An Introduction To Spatial Database Spatial Data Types and Spatial Index Analysis Using Multidimensional Geodatabase
An Introduction To Spatial Database Spatial Data Types and Spatial Index Analysis Using Multidimensional Geodatabase
An Introduction To Spatial Database Spatial Data Types and Spatial Index Analysis Using Multidimensional Geodatabase
Abstract — This paper covers the overview of Spatial Database System which offers Spatial Data Structure along with the
Spatial Datatypes. It is most commonly used in Geographic Information Systems (GIS) and other applications. Many
applications operate on spatial data which include lines, points, regions and polygons etc. Spatial data are large in size and
complex in structure and relationship hence spatial indexes are required to retrieve the desired result-set from the large
dataset in optimum timeframe. The main emphasis on hierarchical data structures, including the number of indexing
techniques like HHCode, R-tree, R+tree, Quadtree, Octree, UBtree etc. which are often used to improve query processing
time in spatial database.
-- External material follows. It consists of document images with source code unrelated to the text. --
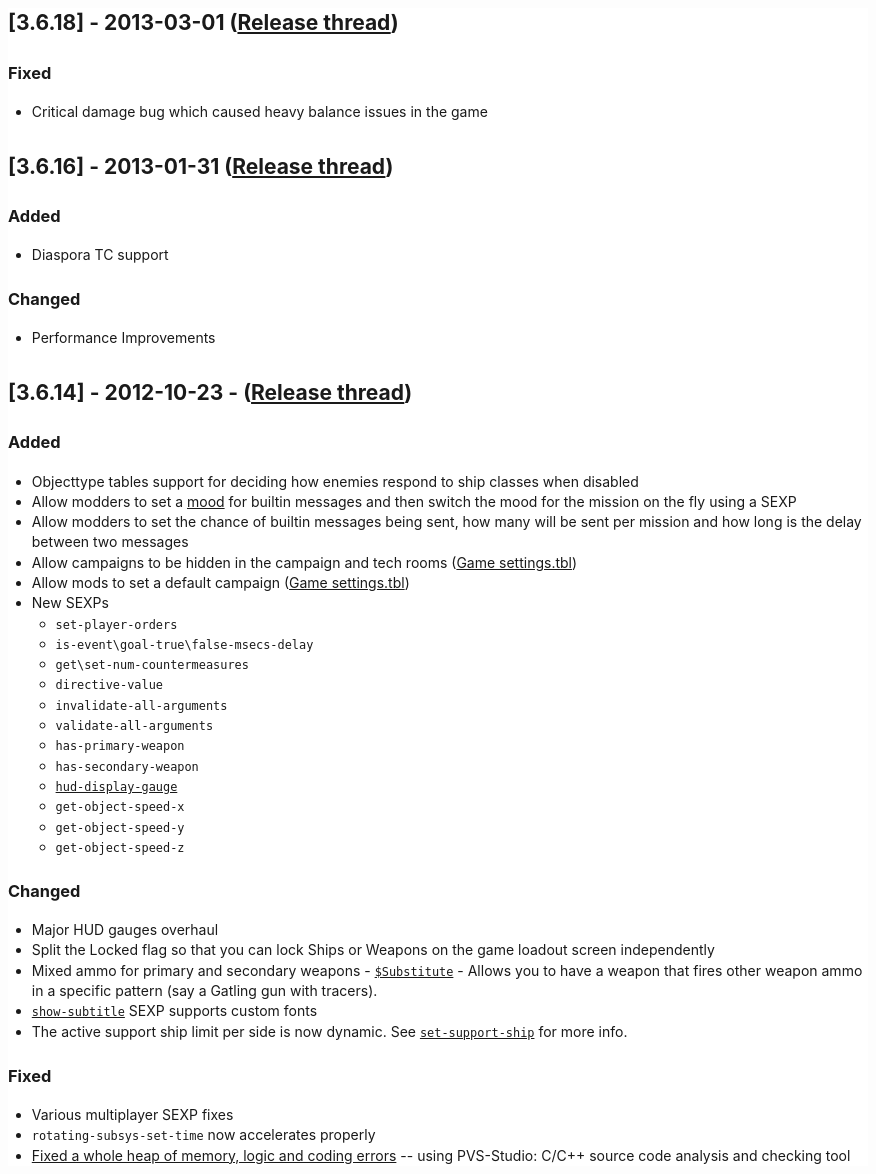 
## [3.6.18] - 2013-03-01 ([Release thread](http://www.hard-light.net/forums/index.php?topic=83889.0))
### Fixed
- Critical damage bug which caused heavy balance issues in the game


## [3.6.16] - 2013-01-31 ([Release thread](http://www.hard-light.net/forums/index.php?topic=83577.0))
### Added
- Diaspora TC support
### Changed
- Performance Improvements


## [3.6.14] - 2012-10-23 - ([Release thread](https://www.hard-light.net/forums/index.php?topic=82648.0))
### Added
- Objecttype tables support for deciding how enemies respond to ship classes when disabled
- Allow modders to set a [mood](http://www.hard-light.net/forums/index.php?topic=81991.msg1639770#msg1639770) for builtin messages and then switch the mood for the mission on the fly using a SEXP
- Allow modders to set the chance of builtin messages being sent, how many will be sent per mission and how long is the delay between two messages
- Allow campaigns to be hidden in the campaign and tech rooms ([Game settings.tbl](https://wiki.hard-light.net/index.php/Game_settings.tbl#.23Ignored_Campaign_File_Names))
- Allow mods to set a default campaign ([Game settings.tbl](https://wiki.hard-light.net/index.php/Game_settings.tbl#.24Default_Campaign_File_Name:))
- New SEXPs
  - `set-player-orders`
  - `is-event\goal-true\false-msecs-delay`
  - `get\set-num-countermeasures`
  - `directive-value`
  - `invalidate-all-arguments`
  - `validate-all-arguments`
  - `has-primary-weapon`
  - `has-secondary-weapon`
  - [`hud-display-gauge`](http://www.hard-light.net/forums/index.php?topic=68837.msg1361711#msg1361711)
  - `get-object-speed-x`
  - `get-object-speed-y`
  - `get-object-speed-z`
### Changed
- Major HUD gauges overhaul
- Split the Locked flag so that you can lock Ships or Weapons on the game loadout screen independently
- Mixed ammo for primary and secondary weapons - [`$Substitute`](http://www.hard-light.net/wiki/index.php/Weapons.tbl#.24Substitute:) - Allows you to have a weapon that fires other weapon ammo in a specific pattern (say a Gatling gun with tracers).
- [`show-subtitle`](https://wiki.hard-light.net/index.php/SCP_SEXPs#show-subtitle) SEXP supports custom fonts
- The active support ship limit per side is now dynamic.  See [`set-support-ship`](https://wiki.hard-light.net/index.php/SCP_SEXPs#set-support-ship) for more info.
### Fixed
- Various multiplayer SEXP fixes
- `rotating-subsys-set-time` now accelerates properly
- [Fixed a whole heap of memory, logic and coding errors](http://www.hard-light.net/forums/index.php?topic=78044.0) -- using PVS-Studio: C/C++ source code analysis and checking tool
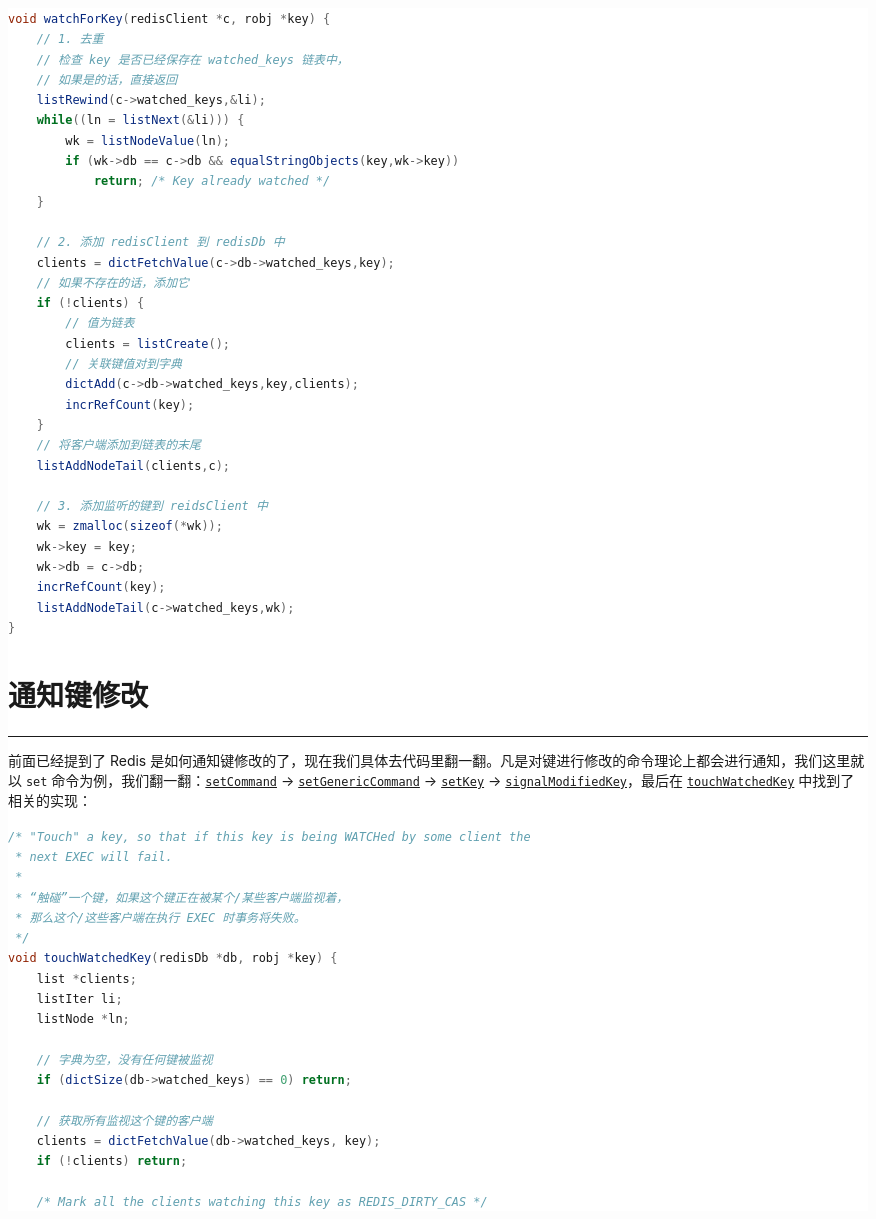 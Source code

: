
 ```java
void watchForKey(redisClient *c, robj *key) {
    // 1. 去重
    // 检查 key 是否已经保存在 watched_keys 链表中，
    // 如果是的话，直接返回
    listRewind(c->watched_keys,&li);
    while((ln = listNext(&li))) {
        wk = listNodeValue(ln);
        if (wk->db == c->db && equalStringObjects(key,wk->key))
            return; /* Key already watched */
    }
    
    // 2. 添加 redisClient 到 redisDb 中
    clients = dictFetchValue(c->db->watched_keys,key);
    // 如果不存在的话，添加它
    if (!clients) { 
        // 值为链表
        clients = listCreate();
        // 关联键值对到字典
        dictAdd(c->db->watched_keys,key,clients);
        incrRefCount(key);
    }
    // 将客户端添加到链表的末尾
    listAddNodeTail(clients,c);
    
    // 3. 添加监听的键到 reidsClient 中
    wk = zmalloc(sizeof(*wk));
    wk->key = key;
    wk->db = c->db;
    incrRefCount(key);
    listAddNodeTail(c->watched_keys,wk);
}
```

# 通知键修改
---

前面已经提到了 Redis 是如何通知键修改的了，现在我们具体去代码里翻一翻。凡是对键进行修改的命令理论上都会进行通知，我们这里就以 `set` 命令为例，我们翻一翻：[`setCommand`](https://github.com/DQinYuan/redis-3.0-annotated/blob/unstable/src/t_string.c#L180) -> [`setGenericCommand`](https://github.com/DQinYuan/redis-3.0-annotated/blob/unstable/src/t_string.c#L123) -> [`setKey`](https://github.com/DQinYuan/redis-3.0-annotated/blob/unstable/src/db.c#L237) -> [`signalModifiedKey`](https://github.com/DQinYuan/redis-3.0-annotated/blob/unstable/src/db.c#L408)，最后在 [`touchWatchedKey`](https://github.com/DQinYuan/redis-3.0-annotated/blob/unstable/src/multi.c#L449) 中找到了相关的实现：

```java
/* "Touch" a key, so that if this key is being WATCHed by some client the
 * next EXEC will fail. 
 *
 * “触碰”一个键，如果这个键正在被某个/某些客户端监视着，
 * 那么这个/这些客户端在执行 EXEC 时事务将失败。
 */
void touchWatchedKey(redisDb *db, robj *key) {
    list *clients;
    listIter li;
    listNode *ln;

    // 字典为空，没有任何键被监视
    if (dictSize(db->watched_keys) == 0) return;

    // 获取所有监视这个键的客户端
    clients = dictFetchValue(db->watched_keys, key);
    if (!clients) return;

    /* Mark all the clients watching this key as REDIS_DIRTY_CAS */
```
Such techniques are also known as spatial indexing methods. Comparative study also covered in
the paper for the R*-Tree and R-Tree indexing techniques, and results shown that the better performance of the queries
using appropriate index.
Keywords- Spatial Index, GIS, Quadtree, R-tree, R*tree.
I. INTRODUCTION
Spatial data denotes to all types of data objects or elements that are present in a geographical space or horizon. It enables
the tracing of any locating, individuals or devices anywhere in the earth. Spatial data is also known as geospatial data, spatial
information or geographic information. Spatial data is used in GIS and other location or Positioning Services. Spatial data
consists of points, lines, polygons and other geographic and geometric data primitives, which can be mapped by location,
stored with an object as metadata or used by a communication system to detect user position. Spatial data can be classified as
scalar or vector data. Each one provides different information related to geographical or spatial positions.
The data that contains the particulars of any location {latitude and longitude, or height and depth} objects is the spatial data.
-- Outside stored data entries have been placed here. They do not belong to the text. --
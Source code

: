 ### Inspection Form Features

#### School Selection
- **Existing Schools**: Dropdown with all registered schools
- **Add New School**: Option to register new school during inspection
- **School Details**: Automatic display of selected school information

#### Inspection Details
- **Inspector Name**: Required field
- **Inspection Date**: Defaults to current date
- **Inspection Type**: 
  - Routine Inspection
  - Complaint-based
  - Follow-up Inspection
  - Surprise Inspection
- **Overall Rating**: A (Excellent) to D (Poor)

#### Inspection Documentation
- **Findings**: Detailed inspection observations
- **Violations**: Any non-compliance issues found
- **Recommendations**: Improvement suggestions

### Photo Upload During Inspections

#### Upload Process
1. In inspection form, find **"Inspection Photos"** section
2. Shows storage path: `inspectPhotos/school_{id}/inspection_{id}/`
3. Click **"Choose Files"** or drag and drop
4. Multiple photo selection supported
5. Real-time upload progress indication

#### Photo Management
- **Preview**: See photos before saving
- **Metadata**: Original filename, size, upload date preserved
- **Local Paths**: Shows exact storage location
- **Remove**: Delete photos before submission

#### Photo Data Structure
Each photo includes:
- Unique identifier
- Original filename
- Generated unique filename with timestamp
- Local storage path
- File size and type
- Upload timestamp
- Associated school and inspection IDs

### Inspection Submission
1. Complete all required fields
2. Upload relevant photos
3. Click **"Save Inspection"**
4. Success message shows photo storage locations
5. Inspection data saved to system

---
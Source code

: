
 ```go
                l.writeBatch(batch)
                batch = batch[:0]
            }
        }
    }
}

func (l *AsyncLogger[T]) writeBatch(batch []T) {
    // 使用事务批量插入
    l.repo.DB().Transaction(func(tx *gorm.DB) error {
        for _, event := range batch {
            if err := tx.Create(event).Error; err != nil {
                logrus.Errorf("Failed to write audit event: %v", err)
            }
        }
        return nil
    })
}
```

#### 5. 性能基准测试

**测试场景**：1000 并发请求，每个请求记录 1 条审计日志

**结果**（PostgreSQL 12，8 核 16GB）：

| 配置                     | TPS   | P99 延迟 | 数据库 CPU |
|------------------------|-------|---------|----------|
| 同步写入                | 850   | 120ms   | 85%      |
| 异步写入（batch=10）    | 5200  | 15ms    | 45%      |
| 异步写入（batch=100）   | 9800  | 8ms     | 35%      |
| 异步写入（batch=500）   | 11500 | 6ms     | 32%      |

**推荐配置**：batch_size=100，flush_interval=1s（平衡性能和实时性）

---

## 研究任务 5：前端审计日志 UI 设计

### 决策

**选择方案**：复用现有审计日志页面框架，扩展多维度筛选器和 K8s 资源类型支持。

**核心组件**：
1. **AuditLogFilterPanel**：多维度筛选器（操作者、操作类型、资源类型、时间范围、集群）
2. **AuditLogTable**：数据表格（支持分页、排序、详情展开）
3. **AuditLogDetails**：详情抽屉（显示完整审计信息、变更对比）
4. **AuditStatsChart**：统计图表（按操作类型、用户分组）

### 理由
When the object is rendered, this spatial data is used to project the locations of the objects on a 2-dimensional piece of paper.
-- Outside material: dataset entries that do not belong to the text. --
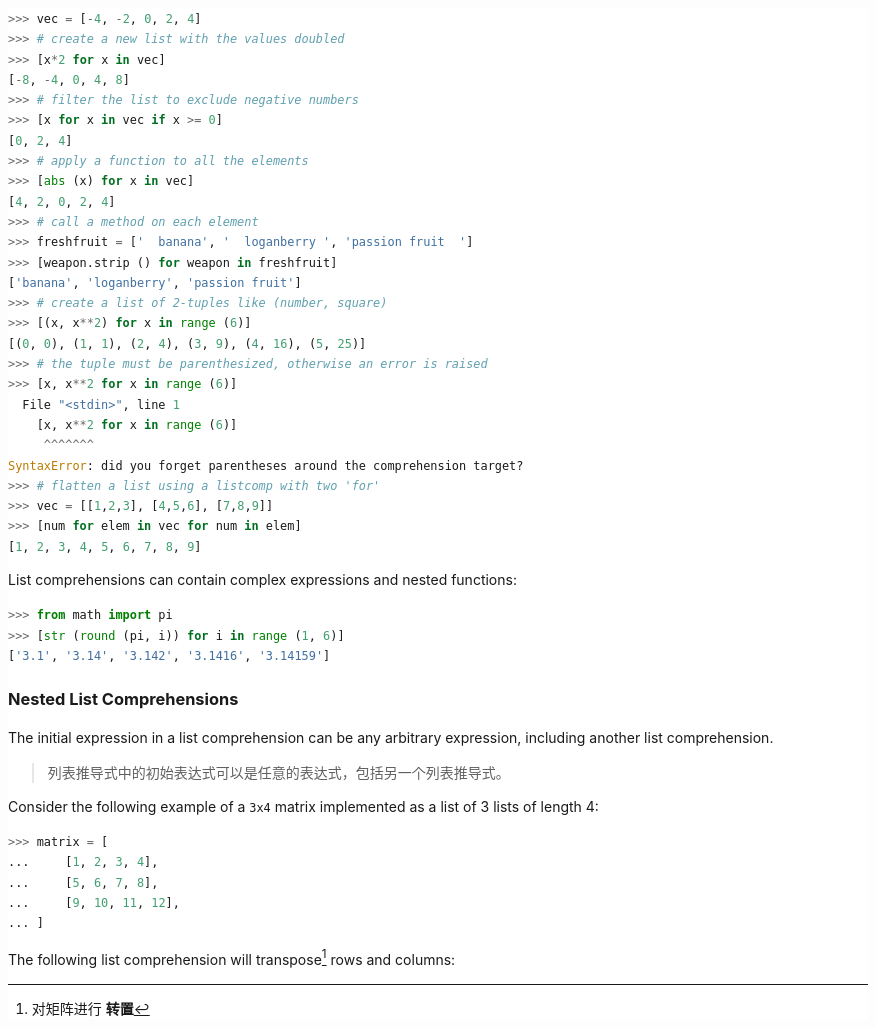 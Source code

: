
 ```python
>>> vec = [-4, -2, 0, 2, 4]
>>> # create a new list with the values doubled
>>> [x*2 for x in vec]
[-8, -4, 0, 4, 8]
>>> # filter the list to exclude negative numbers
>>> [x for x in vec if x >= 0]
[0, 2, 4]
>>> # apply a function to all the elements
>>> [abs (x) for x in vec]
[4, 2, 0, 2, 4]
>>> # call a method on each element
>>> freshfruit = ['  banana', '  loganberry ', 'passion fruit  ']
>>> [weapon.strip () for weapon in freshfruit]
['banana', 'loganberry', 'passion fruit']
>>> # create a list of 2-tuples like (number, square)
>>> [(x, x**2) for x in range (6)]
[(0, 0), (1, 1), (2, 4), (3, 9), (4, 16), (5, 25)]
>>> # the tuple must be parenthesized, otherwise an error is raised
>>> [x, x**2 for x in range (6)]
  File "<stdin>", line 1
	[x, x**2 for x in range (6)]
	 ^^^^^^^
SyntaxError: did you forget parentheses around the comprehension target?
>>> # flatten a list using a listcomp with two 'for'
>>> vec = [[1,2,3], [4,5,6], [7,8,9]]
>>> [num for elem in vec for num in elem]
[1, 2, 3, 4, 5, 6, 7, 8, 9]
```

List comprehensions can contain complex expressions and nested functions:

```python
>>> from math import pi
>>> [str (round (pi, i)) for i in range (1, 6)]
['3.1', '3.14', '3.142', '3.1416', '3.14159']
```

### Nested List Comprehensions

The initial expression in a list comprehension can be any arbitrary expression, including another list comprehension.
> 列表推导式中的初始表达式可以是任意的表达式，包括另一个列表推导式。

Consider the following example of a `3x4` matrix implemented as a list of 3 lists of length 4:

```python
>>> matrix = [
...     [1, 2, 3, 4],
...     [5, 6, 7, 8],
...     [9, 10, 11, 12],
... ]
```

The following list comprehension will transpose[^3] rows and columns:


[^1]: Other languages may return the mutated object, which allows method chaining, such as `d->insert ("a")->remove ("b")->sort ();`.
[^2]: 通常译为“列表推导式”
[^3]: 对矩阵进行 **转置**
[^4]: 指星号—— `*`
[^5]: heterogeneous：异构的
[^6]: homogeneous：同质的
[^7]: 其名称是 walrus operator，其中 walrus 的含义是**海象**，此处取海象长长的獠牙之形作词
[^8]: 意为“词典式的”
[^9]: 指的是短的序列与长序列的前一部分完全相同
A GIS is frequently used to store, retrieve, and render geographic spatial data. Other types of spatial data which can be stored
using the Spatial Data Option besides GIS data. It includes data from Computer Aided Design (CAD) and Computer Aided
Manufacturing (CAM) systems. Instead of operating on objects on a geographic scale, CAD/CAM systems work on a smaller
scale such as for an auto-mobile machine or much smaller scale as for printed circuit boards.
A. Point Data
Point is basically a location of any particular place which can be identify with the name or landmark. Generally point data is
used to denote unconnected locations. Points have no dimensions; hence it can neither be used to measure length nor the area
of the location. Points have various examples like: hotel, School and training center etc. The example below shows the
location of ATM and Bank Branch. Point features are also used to represent abstract points. For example, point locations
could represent city locations or name of any places as mentioned in the picture (Fig 1) below:
Fig 1. GIS Point data showing Location of ATM & Bank branch
B. Line Data
Line segment is a distance between two distinct points. It has beginning point and ending point. Line features have one
dimension i.e. length. Line data is used to represent collinear points; some of the common examples are national highways,
rivers and canals etc. Line types (solid lines versus dashed lines) and combinations can be representing using colors, line type
and line thicknesses [1, 2]. In the below example roads are distinguished from the internal roads designating roads as a dashed
blue line and the national highways as solid yellow line.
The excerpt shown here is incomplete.